3.   Cost of Suit (Counterclaim);

4.   Matter is removed from the roll: Case Finalized.


JUDGMENT


TOMMASI J:

[1]        The parties hereto entered into a written agreement on 17 June 2016. Plaintiff, an architect by profession, required defendant to install kitchen cupboards, shelves and bedroom cupboards at his house. Defendant drew up the design and plans for the cupboards and same was accepted and signed by plaintiff. Plaintiff at the time represented himself and defendant was represented by Ms Iilling, the sole member of the defendant.

[2]        In terms of the written agreement, the plaintiff had to pay 60% of the quoted amount as a deposit, 20% when the material was loaded in Hamburg and 10% when it arrived in Walvisbay. The remaining 10% was to be paid after installation. The plaintiff paid 60% of the quoted amount. From the evidence adduced it appears that the material was loaded in Hamburg on 09 August 2016 and it was to arrive at its final destination in Walvisbay on 29 August 2016.  

[3]        During August 2016, the parties communicated with each other via e-mail. The defendant requested 20 % payment when the material was loaded and the further 10% payment after the arrival of the material. The plaintiff required further or tangible proof that it was indeed his material before making further payments. Defendant invited plaintiff to enquire from the persons who dispatched the material but plaintiff’s concern was that he was not furnished with a complete element list. Plaintiff insisted on delivery of the materials on site i.e. at his house and defendant insisted on payment as per the agreement. The plaintiff clearly distrusted defendant and was only satisfied during trial that the material which was in the defendant’s possession was indeed the material for his cupboards.
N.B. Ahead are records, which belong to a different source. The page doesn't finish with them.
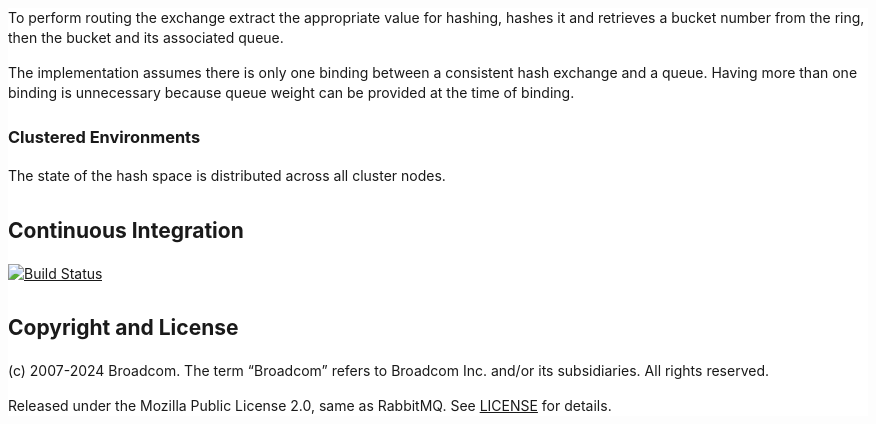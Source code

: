 To perform routing the exchange extract the appropriate value for hashing,
hashes it and retrieves a bucket number from the ring, then the bucket and
its associated queue.

The implementation assumes there is only one binding between a consistent hash
exchange and a queue. Having more than one binding is unnecessary because
queue weight can be provided at the time of binding.

### Clustered Environments

The state of the hash space is distributed across all cluster nodes.


## Continuous Integration

[![Build Status](https://travis-ci.org/rabbitmq/rabbitmq-consistent-hash-exchange.svg?branch=master)](https://travis-ci.org/rabbitmq/rabbitmq-consistent-hash-exchange)

## Copyright and License

(c) 2007-2024 Broadcom. The term “Broadcom” refers to Broadcom Inc. and/or its subsidiaries. All rights reserved.

Released under the Mozilla Public License 2.0, same as RabbitMQ.
See [LICENSE](./LICENSE) for details.
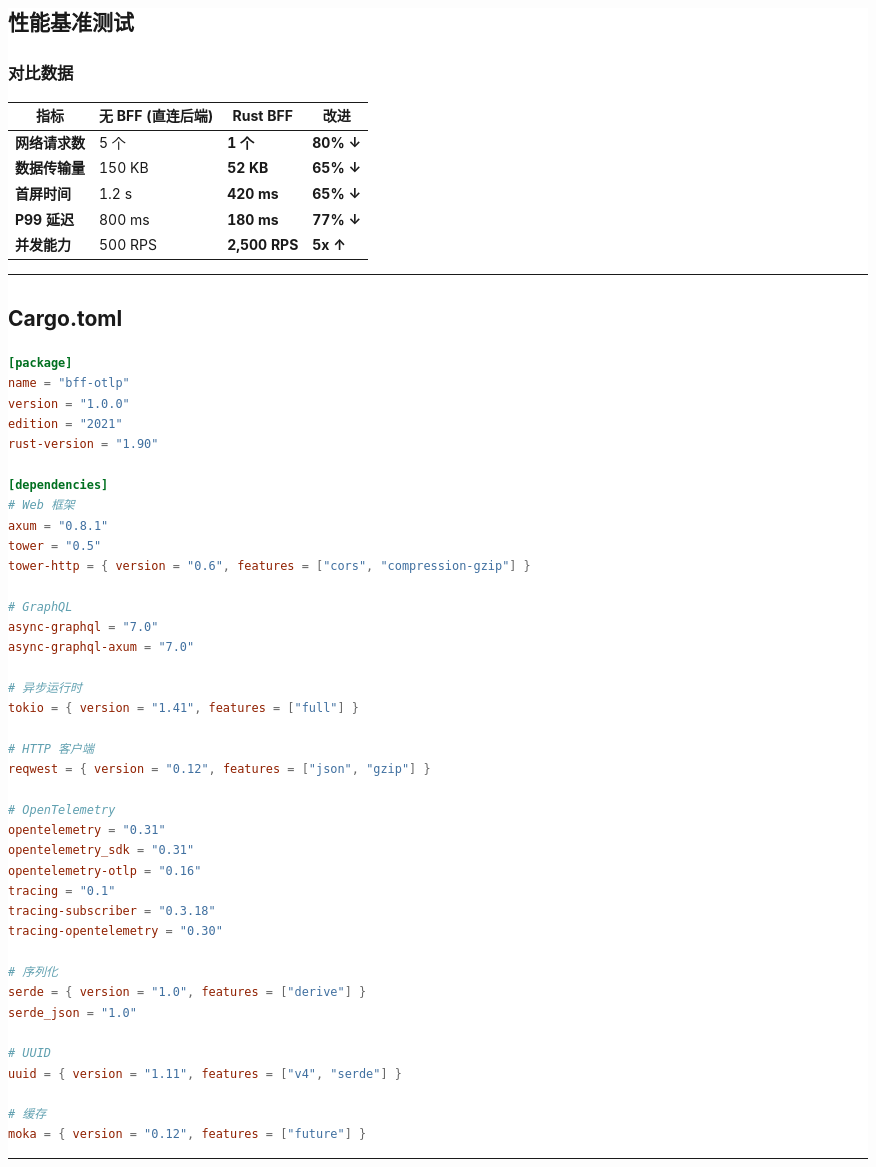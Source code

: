
## 性能基准测试

### 对比数据

| 指标 | 无 BFF (直连后端) | **Rust BFF** | 改进 |
|------|-----------------|-------------|------|
| **网络请求数** | 5 个 | **1 个** | **80% ↓** |
| **数据传输量** | 150 KB | **52 KB** | **65% ↓** |
| **首屏时间** | 1.2 s | **420 ms** | **65% ↓** |
| **P99 延迟** | 800 ms | **180 ms** | **77% ↓** |
| **并发能力** | 500 RPS | **2,500 RPS** | **5x ↑** |

---

## Cargo.toml

```toml
[package]
name = "bff-otlp"
version = "1.0.0"
edition = "2021"
rust-version = "1.90"

[dependencies]
# Web 框架
axum = "0.8.1"
tower = "0.5"
tower-http = { version = "0.6", features = ["cors", "compression-gzip"] }

# GraphQL
async-graphql = "7.0"
async-graphql-axum = "7.0"

# 异步运行时
tokio = { version = "1.41", features = ["full"] }

# HTTP 客户端
reqwest = { version = "0.12", features = ["json", "gzip"] }

# OpenTelemetry
opentelemetry = "0.31"
opentelemetry_sdk = "0.31"
opentelemetry-otlp = "0.16"
tracing = "0.1"
tracing-subscriber = "0.3.18"
tracing-opentelemetry = "0.30"

# 序列化
serde = { version = "1.0", features = ["derive"] }
serde_json = "1.0"

# UUID
uuid = { version = "1.11", features = ["v4", "serde"] }

# 缓存
moka = { version = "0.12", features = ["future"] }
```

---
[4]        A year later, during February 2017, plaintiff instituted action against defendant for repayment of N$213 772.32, the deposit he paid to defendant. Plaintiff claimed to have performed in terms of the agreement and alleged that defendant repudiated the agreement by refusing to install the cupboards.  Defendant pleaded that plaintiff breached the agreement by not paying the 30% as agreed.

[5]        The matter was referred for mediation. A settlement was reached but despite this fact, plaintiff filed an amended particulars of claim on 4 April 2018. Plaintiff claimed that the parties agreed that he would deposit the full outstanding balance into the trust account of his legal practitioner and defendant in turn would install the cupboards and shelves once this is done. He pleaded that defendant refused to perform in terms of the agreement despite the fact that he paid the outstanding balance as agreed on 20 February 2018.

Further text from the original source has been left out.